What about the current earnings beat rate?  The table below shows the earnings beat rate after 150 S&P 500 companies have reported since the end of the Great Recession.  The last line shows that 78% of the companies that have reported Q1-2012 earnings have beat expectations.  While this sounds impressive, note that from 2009 to 2011 that was more or less inline with what gets reported after 150 results are in.  So, this beat rate to-date is nothing unusual, especially when you consider that these estimates are greatly reduced from a few months ago as detailed yesterday.

The market knows all this, as the next chart shows.  The x-axis shows the S&P 500′s return during earnings season (defined as the month after the quarter ends).  The y-axis shows the percentage of S&P 500 companies that beat expectations (when the quarter is complete and all companies have reported).

The chart looks like a shot-gun blast.  The regression shows a near random correlation of 1%.  Simply put, knowing the percentage of companies that will beat earnings is of little value in trading the S&P 500.  Just look at this quarter.  While everyone is gushing about a 80% beat rate, the S&P 500 is down 2.7% for the month.  Beats rates are not that important.

Finally, the chart below shows the beat rate for revenues.  It shows the completed quarters and the current quarter (black bar) to-date.

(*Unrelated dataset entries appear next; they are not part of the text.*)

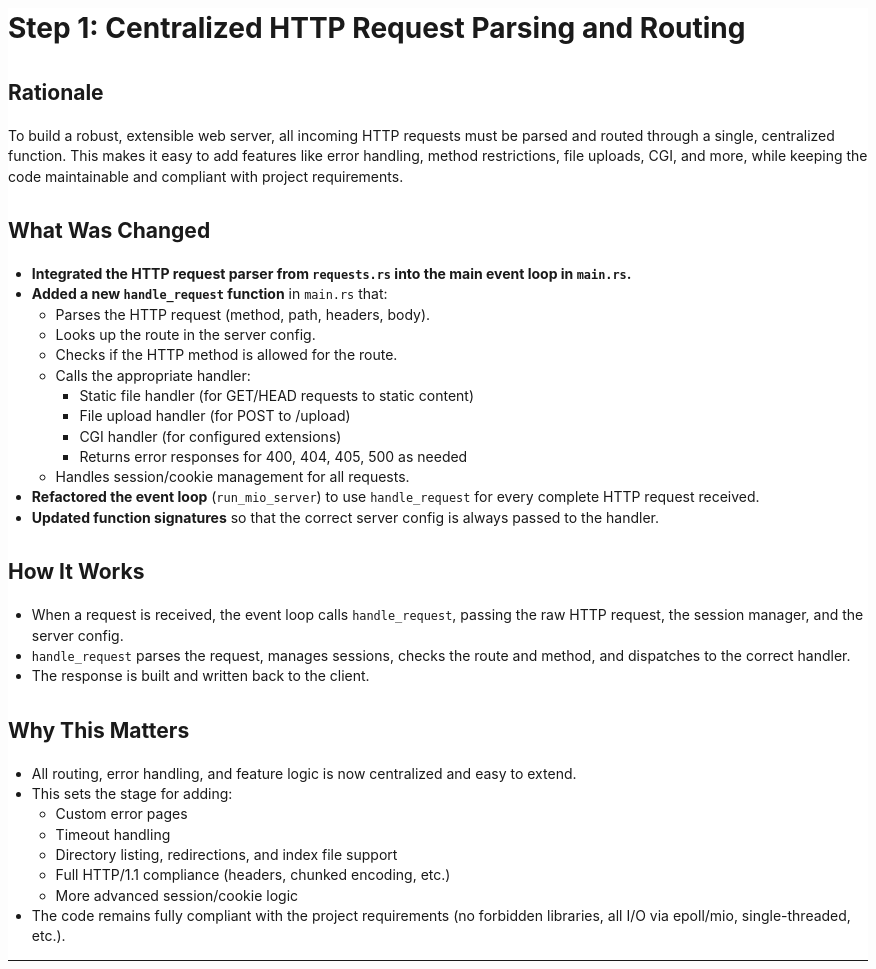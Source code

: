 # Step 1: Centralized HTTP Request Parsing and Routing

## Rationale

To build a robust, extensible web server, all incoming HTTP requests must be parsed and routed through a single, centralized function. This makes it easy to add features like error handling, method restrictions, file uploads, CGI, and more, while keeping the code maintainable and compliant with project requirements.

## What Was Changed

- **Integrated the HTTP request parser from `requests.rs` into the main event loop in `main.rs`.**
- **Added a new `handle_request` function** in `main.rs` that:
  - Parses the HTTP request (method, path, headers, body).
  - Looks up the route in the server config.
  - Checks if the HTTP method is allowed for the route.
  - Calls the appropriate handler:
    - Static file handler (for GET/HEAD requests to static content)
    - File upload handler (for POST to /upload)
    - CGI handler (for configured extensions)
    - Returns error responses for 400, 404, 405, 500 as needed
  - Handles session/cookie management for all requests.
- **Refactored the event loop** (`run_mio_server`) to use `handle_request` for every complete HTTP request received.
- **Updated function signatures** so that the correct server config is always passed to the handler.

## How It Works

- When a request is received, the event loop calls `handle_request`, passing the raw HTTP request, the session manager, and the server config.
- `handle_request` parses the request, manages sessions, checks the route and method, and dispatches to the correct handler.
- The response is built and written back to the client.

## Why This Matters

- All routing, error handling, and feature logic is now centralized and easy to extend.
- This sets the stage for adding:
  - Custom error pages
  - Timeout handling
  - Directory listing, redirections, and index file support
  - Full HTTP/1.1 compliance (headers, chunked encoding, etc.)
  - More advanced session/cookie logic
- The code remains fully compliant with the project requirements (no forbidden libraries, all I/O via epoll/mio, single-threaded, etc.).

---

At first blush revenues appear to offer a more honest view of companies’ financial outlooks than earnings. If analysts were actually trying to get it right, the number of companies beating the benchmark should vacillate around 50%. Revenues estimates do exactly this.

To-date, 59% of reported companies have beaten on the revenue line.  This is a nice number, but nothing extraordinary.  The current quarter’s revenue beat rate is less than the 64% beat rate last July when Q2-2011 results were coming in.  The market celebrated these beats by declining 2.0% during that reporting season, again underscoring that these beat rates do not move the market.